The Moon, since it represents one’s body and the past, refers to everything stored inside, one’s security basis, the structure of one’s needs around which certain habits are built. Habits are, by their very nature, resistant to change. Pluto forces change. Pluto fires change at a cellular level, the level at which we don’t want to go. It is too frightening; it disturbs us at the root, threatening our survival. Pluto’s issues are bottom-line. Can we live through what is happening?
One night, while making love, my body opens suddenly into orgasm.
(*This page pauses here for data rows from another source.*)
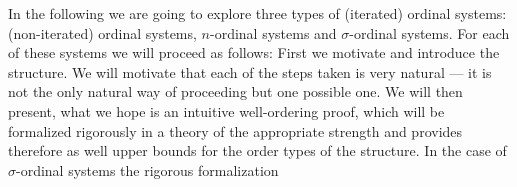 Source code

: \documentclass[10pt]{article}
\def\M{\mathrm{M}}
\def\I{\mathrm{I}}
\def\rec{\mathrm{rec}}
\begin{document}
In the following we are going to explore three types of (iterated)
ordinal systems: (non-iterated) ordinal systems,
$n$-ordinal systems and $\sigma$-ordinal systems.
For each of these systems we will proceed as follows: First we motivate
and introduce the structure. We will motivate that each of the steps
taken is very natural --- it is not the only natural
way of proceeding but one possible one.
We will then present, what we hope is an intuitive
well-ordering proof, which will be formalized rigorously in a 
theory of the appropriate strength and
provides therefore as well upper bounds for the order types of the structure.
In the case of $\sigma$-ordinal systems the rigorous formalization
\end{document}
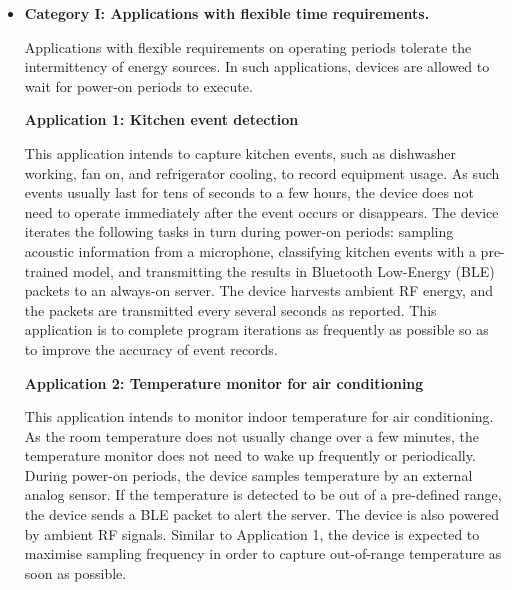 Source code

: \begin{itemize}

\item \textbf{Category I: Applications with flexible time requirements.}

Applications with flexible requirements on operating periods tolerate the intermittency of energy sources. In such applications, devices are allowed to wait for power-on periods to execute.

\textbf{Application 1: Kitchen event detection~\cite{maeng2019supporting}} 

This application intends to capture kitchen events, such as dishwasher working, fan on, and refrigerator cooling, to record equipment usage. 
As such events usually last for tens of seconds to a few hours, the device does not need to operate immediately after the event occurs or disappears. 
The device iterates the following tasks in turn during power-on periods: sampling acoustic information from a microphone, classifying kitchen events with a pre-trained model, and transmitting the results in Bluetooth Low-Energy (BLE) packets to an always-on server. 
The device harvests ambient RF energy, and the packets are transmitted every several seconds as reported. 
This application is to complete program iterations as frequently as possible so as to improve the accuracy of event records. 

\textbf{Application 2: Temperature monitor for air conditioning~\cite{colin2018reconfigurable}}

This application intends to monitor indoor temperature for air conditioning. 
As the room temperature does not usually change over a few minutes, the temperature monitor does not need to wake up frequently or periodically. 
During power-on periods, the device samples temperature by an external analog sensor. 
If the temperature is detected to be out of a pre-defined range, the device sends a BLE packet to alert the server. 
The device is also powered by ambient RF signals. 
Similar to Application 1, the device is expected to maximise sampling frequency in order to capture out-of-range temperature as soon as possible.


\end{itemize}
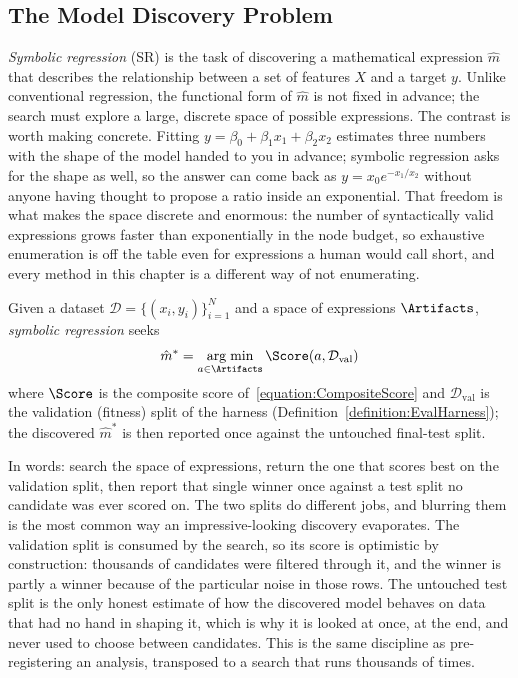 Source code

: \subsection{The Model Discovery Problem}

\emph{Symbolic regression} (SR) is the task of discovering a mathematical expression $\hat{m}$ that describes the relationship between a set of features $X$ and a target $y$.
Unlike conventional regression, the functional form of $\hat{m}$ is not fixed in advance; the search must explore a large, discrete space of possible expressions.
The contrast is worth making concrete.
Fitting $y = \beta_0 + \beta_1 x_1 + \beta_2 x_2$ estimates three numbers with the shape of the model handed to you in advance; symbolic regression asks for the shape as well, so the answer can come back as $y = x_0 e^{-x_1 / x_2}$ without anyone having thought to propose a ratio inside an exponential.
That freedom is what makes the space discrete and enormous: the number of syntactically valid expressions grows faster than exponentially in the node budget, so exhaustive enumeration is off the table even for expressions a human would call short, and every method in this chapter is a different way of not enumerating.

\begin{definition}
\label{definition:SymbolicRegression}
Given a dataset $\mathcal{D} = \{(x_i, y_i)\}_{i=1}^{N}$ and a space of expressions $\Artifacts$, \emph{symbolic regression} seeks
\begin{equation}
\hat{m}^* = \operatorname*{arg\;min}_{a \in \Artifacts} \Score(a, \mathcal{D}_{\mathrm{val}})
\end{equation}
where $\Score$ is the composite score of~\eqref{equation:CompositeScore} and $\mathcal{D}_{\mathrm{val}}$ is the validation (fitness) split of the harness (Definition~\ref{definition:EvalHarness}); the discovered $\hat{m}^*$ is then reported once against the untouched final-test split.
\end{definition}

In words: search the space of expressions, return the one that scores best on the validation split, then report that single winner once against a test split no candidate was ever scored on.
The two splits do different jobs, and blurring them is the most common way an impressive-looking discovery evaporates.
The validation split is consumed by the search, so its score is optimistic by construction: thousands of candidates were filtered through it, and the winner is partly a winner because of the particular noise in those rows.
The untouched test split is the only honest estimate of how the discovered model behaves on data that had no hand in shaping it, which is why it is looked at once, at the end, and never used to choose between candidates.
This is the same discipline as pre-registering an analysis, transposed to a search that runs thousands of times.


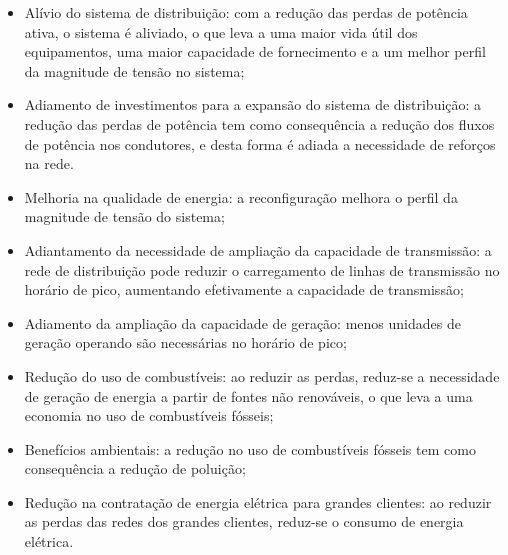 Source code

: \begin{itemize}
    \item Alívio do sistema de distribuição: com a redução das perdas de potência ativa, o sistema é aliviado, o que leva a uma maior vida útil dos equipamentos, uma maior capacidade de fornecimento e a um melhor perfil da magnitude de tensão no sistema;
    
    \item Adiamento de investimentos para a expansão do sistema de distribuição: a redução das perdas de potência tem como consequência a redução dos fluxos de potência nos condutores, e desta forma é adiada a necessidade de reforços na rede.
    
    \item Melhoria na qualidade de energia: a reconfiguração melhora o perfil da magnitude de tensão do sistema;
    
    \item Adiantamento da necessidade de ampliação da capacidade de transmissão: a rede de distribuição pode reduzir o carregamento de linhas de transmissão no horário de pico, aumentando efetivamente a capacidade de transmissão;
    
    \item Adiamento da ampliação da capacidade de geração: menos unidades de geração operando são necessárias no horário de pico;
    
    \item Redução do uso de combustíveis: ao reduzir as perdas, reduz-se a necessidade de geração de energia a partir de fontes não renováveis, o que leva a uma economia no uso de combustíveis fósseis;
    
    \item Benefícios ambientais: a redução no uso de combustíveis fósseis tem como consequência a redução de poluição;
    
    \item Redução na contratação de energia elétrica para grandes clientes: ao reduzir as perdas das redes dos grandes clientes, reduz-se o consumo de energia elétrica.
\end{itemize}

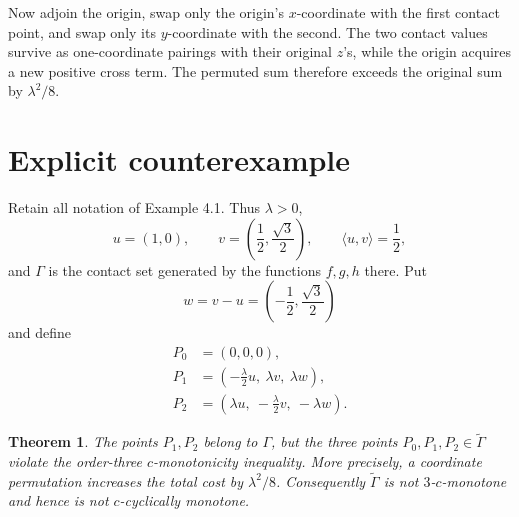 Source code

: \documentclass[11pt]{article}
\newtheorem{theorem}{Theorem}
\begin{document}
Now adjoin the origin, swap only the origin's \(x\)-coordinate with the
first contact point, and swap only its \(y\)-coordinate with the second.
The two contact values survive as one-coordinate pairings with their
original \(z\)'s, while the origin acquires a new positive cross term.  The
permuted sum therefore exceeds the original sum by \(\lambda^2/8\).

\section{Explicit counterexample}

Retain all notation of Example 4.1.  Thus \(\lambda>0\),
\[
 u=(1,0),\qquad v=\left(\frac12,\frac{\sqrt3}{2}\right),
 \qquad \langle u,v\rangle=\frac12,
\]
and \(\Gamma\) is the contact set generated by the functions \(f,g,h\)
there.  Put
\[
 w=v-u=\left(-\frac12,\frac{\sqrt3}{2}\right)
\]
and define
\begin{align*}
 P_0&=(0,0,0),\\
 P_1&=\left(-\frac{\lambda}{2}u,\ \lambda v,\ \lambda w\right),\\
 P_2&=\left(\lambda u,\ -\frac{\lambda}{2}v,\ -\lambda w\right).
\end{align*}

\begin{theorem}
The points \(P_1,P_2\) belong to \(\Gamma\), but the three points
\(P_0,P_1,P_2\in\widetilde\Gamma\) violate the order-three
\(c\)-monotonicity inequality.  More precisely, a coordinate permutation
increases the total cost by \(\lambda^2/8\).  Consequently
\(\widetilde\Gamma\) is not \(3\)-\(c\)-monotone and hence is not
\(c\)-cyclically monotone.
\end{theorem}
\end{document}
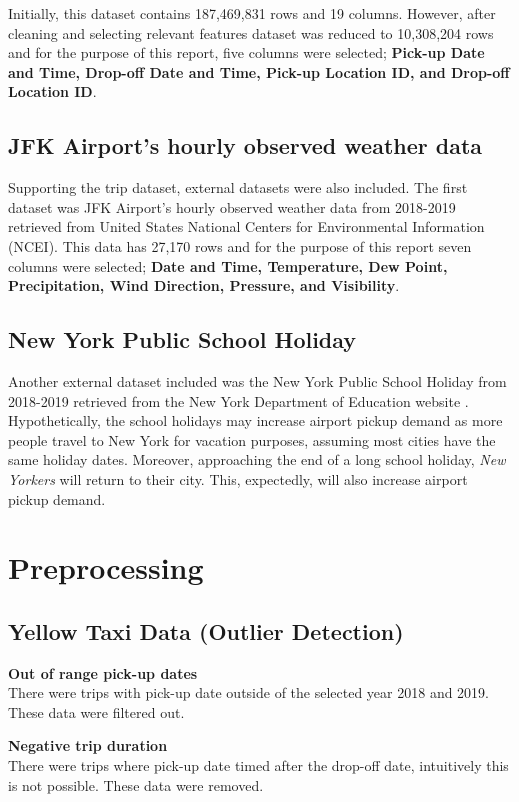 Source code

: \documentclass[11pt]{article}
\begin{document}
Initially, this dataset contains 187,469,831 rows and 19 columns. However, after cleaning and selecting relevant features dataset was reduced to 10,308,204 rows and for the purpose of this report, five columns were selected; \textbf{Pick-up Date and Time, Drop-off Date and Time, Pick-up Location ID, and Drop-off Location ID}. 

\subsection{JFK Airport's hourly observed weather data}
Supporting the trip dataset, external datasets were also included. The first dataset was JFK Airport's hourly observed weather data from 2018-2019 retrieved from United States National Centers for Environmental Information (NCEI)\cite{weather}. This data has 27,170 rows and for the purpose of this report seven columns were selected; \textbf{Date and Time, Temperature, Dew Point, Precipitation, Wind Direction, Pressure, and Visibility}.

\subsection{New York Public School Holiday}
Another external dataset included was the New York Public School Holiday from 2018-2019 retrieved from the New York Department of Education website \cite{school}. Hypothetically, the school holidays may increase airport pickup demand as more people travel to New York for vacation purposes, assuming most cities have the same holiday dates. Moreover, approaching the end of a long school holiday, \textit{New Yorkers} will return to their city. This, expectedly, will also increase airport pickup demand. 

\section{Preprocessing}
\subsection{Yellow Taxi Data (Outlier Detection)}
\noindent\textbf{Out of range pick-up dates}
\\
There were trips with pick-up date outside of the selected year 2018 and 2019. These data were filtered out.

\noindent\textbf{Negative trip duration}
\\
There were trips where pick-up date timed after the drop-off date, intuitively this is not possible. These data were removed.
\end{document}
It is as if the perineal cavity shifts suddenly into a large “O.” As if I am giving birth, the cervix suddenly dilating to capacity. Very different from my usual orgasm, which feels like a shower of light, and which I may or may not reach after pushing through a long tunnel.
The next day, as the chiropractor was penetrating deeply in the muscles of my lower back and buttocks, I notice my mouth opening wide, into that same “O.” The deeper she manipulates, the more the pain, the wider my mouth opens. “Good,” she says, noticing this, “that means your body is willing to release. Most people tighten their jaw and grit their teeth when I work down there.”
Pluto in Scorpio symbolizes first chakra (survival) and second chakra (sex, creativity) energies. It opposes my Moon, in Taurus, symbolizing the throat, the neck. The openings at both ends of my bodily being are expanding, releasing at once . . .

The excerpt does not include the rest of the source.